By Harry McCracken | Monday, July 28, 2008 at 12:01 pm
Sifting through the blogosphere buzz on search engine Cuil today, just about everyone broaches the question of whether it might be a better search engine than Google–maybe even a more successful one someday. Judging from my experience with it so far, the real question is whether it’ll get marginally adequate, not whether it’ll topple the most dominant Web site the planet has ever known. But the chatter got me thinking: Why is it so $@#@$% difficult to beat Google at its own game?
It’s not like nobody’s giving it all they’ve got. Cuil is merely the most recent startup to be positioned as a possible Googleslayer: Others have included Powerset (recently snapped up by Microsoft), Wisenut (which is no longer with us), and Wikia. And every time Yahoo or Microsoft or Ask launches some feature which will supposedly prove an irresistable lure to Google fans, Google’s share of all searches only trends upward.

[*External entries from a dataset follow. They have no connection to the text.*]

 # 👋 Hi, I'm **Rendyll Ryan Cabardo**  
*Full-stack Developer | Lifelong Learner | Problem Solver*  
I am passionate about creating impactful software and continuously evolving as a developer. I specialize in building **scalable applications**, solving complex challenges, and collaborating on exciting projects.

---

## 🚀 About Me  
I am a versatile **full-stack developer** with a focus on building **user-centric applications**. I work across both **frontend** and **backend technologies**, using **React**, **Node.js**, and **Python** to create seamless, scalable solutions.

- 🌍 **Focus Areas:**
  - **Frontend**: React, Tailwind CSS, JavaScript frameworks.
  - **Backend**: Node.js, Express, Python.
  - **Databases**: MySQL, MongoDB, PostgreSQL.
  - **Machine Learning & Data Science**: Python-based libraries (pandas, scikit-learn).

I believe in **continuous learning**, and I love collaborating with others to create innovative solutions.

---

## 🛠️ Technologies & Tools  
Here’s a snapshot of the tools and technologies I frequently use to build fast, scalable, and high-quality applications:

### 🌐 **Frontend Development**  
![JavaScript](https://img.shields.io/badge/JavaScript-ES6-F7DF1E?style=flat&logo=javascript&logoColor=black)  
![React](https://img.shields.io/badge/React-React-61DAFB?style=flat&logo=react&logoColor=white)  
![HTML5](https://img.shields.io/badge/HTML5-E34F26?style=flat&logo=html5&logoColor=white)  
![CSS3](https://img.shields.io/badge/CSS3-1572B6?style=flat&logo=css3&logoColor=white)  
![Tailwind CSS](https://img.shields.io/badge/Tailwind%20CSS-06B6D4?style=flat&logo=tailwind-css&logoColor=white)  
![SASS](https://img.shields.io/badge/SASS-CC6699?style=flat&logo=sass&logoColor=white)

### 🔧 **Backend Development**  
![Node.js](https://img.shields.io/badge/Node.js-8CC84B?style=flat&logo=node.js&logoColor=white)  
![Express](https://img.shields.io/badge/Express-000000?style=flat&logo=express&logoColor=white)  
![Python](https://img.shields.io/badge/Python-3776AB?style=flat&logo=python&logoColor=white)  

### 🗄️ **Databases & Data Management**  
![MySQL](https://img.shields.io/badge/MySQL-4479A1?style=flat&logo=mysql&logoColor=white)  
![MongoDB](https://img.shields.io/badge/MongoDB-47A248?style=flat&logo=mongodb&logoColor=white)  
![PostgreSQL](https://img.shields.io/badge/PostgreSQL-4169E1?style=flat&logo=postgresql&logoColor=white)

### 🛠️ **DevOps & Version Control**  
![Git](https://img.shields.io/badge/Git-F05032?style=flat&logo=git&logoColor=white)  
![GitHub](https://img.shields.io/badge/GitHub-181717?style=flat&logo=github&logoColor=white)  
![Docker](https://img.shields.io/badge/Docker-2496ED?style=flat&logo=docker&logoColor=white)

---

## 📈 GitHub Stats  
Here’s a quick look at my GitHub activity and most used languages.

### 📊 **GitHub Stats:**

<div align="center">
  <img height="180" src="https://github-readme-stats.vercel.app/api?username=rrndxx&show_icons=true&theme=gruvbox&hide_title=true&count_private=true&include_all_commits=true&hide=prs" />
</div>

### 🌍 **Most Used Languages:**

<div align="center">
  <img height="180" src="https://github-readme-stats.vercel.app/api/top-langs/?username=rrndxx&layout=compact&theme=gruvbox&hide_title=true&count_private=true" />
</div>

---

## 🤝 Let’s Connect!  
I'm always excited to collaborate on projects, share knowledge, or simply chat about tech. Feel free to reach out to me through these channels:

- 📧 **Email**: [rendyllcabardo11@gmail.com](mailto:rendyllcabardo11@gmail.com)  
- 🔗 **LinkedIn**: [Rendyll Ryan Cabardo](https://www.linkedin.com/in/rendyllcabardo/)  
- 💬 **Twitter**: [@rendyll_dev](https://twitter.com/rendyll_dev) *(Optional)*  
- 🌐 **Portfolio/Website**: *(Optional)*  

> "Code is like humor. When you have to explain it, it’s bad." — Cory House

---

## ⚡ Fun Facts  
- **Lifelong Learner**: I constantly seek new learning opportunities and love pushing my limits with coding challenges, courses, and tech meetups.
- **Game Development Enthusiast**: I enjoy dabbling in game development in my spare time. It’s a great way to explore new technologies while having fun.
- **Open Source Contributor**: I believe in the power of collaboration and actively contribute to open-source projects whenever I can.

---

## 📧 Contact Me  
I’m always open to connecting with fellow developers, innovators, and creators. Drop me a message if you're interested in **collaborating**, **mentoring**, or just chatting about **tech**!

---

In short, nobody’s really even managed to give Google a flesh wound. As with Freddy Krueger, tryng to kill it seems to do more harm than good. But why?
1. The very audacity of the goal makes it nearly impossible. As Cuil shows, you can have a sterling management team, millions of dollars, and theoretically powerful technology and still come up with a mediocre search engine. Coming up one with that’s clearly better than Google is as ambitious as a goal can get. It’s like deciding to go to the moon in 1961–and when JFK declared that we’d do that, he sensibly gave the country eight and a half years to get the job done.
If I were starting a search engine, I’d cheerfully declare that my only desire was create something decent enough to get on the map–even if I had hopes of eventually crushing Google and thereby becoming a trillionaire.
2. You can’t do it through adding features. Google’s minimalism is its greatest asset. You don’t need to study up on how to use it; there are few hidden tools or advanced functions; on the surface, it’s amazingly close to the search engine it was a decade ago. The company has shown amazing discipline in the way it’s shunned clutter and complexity.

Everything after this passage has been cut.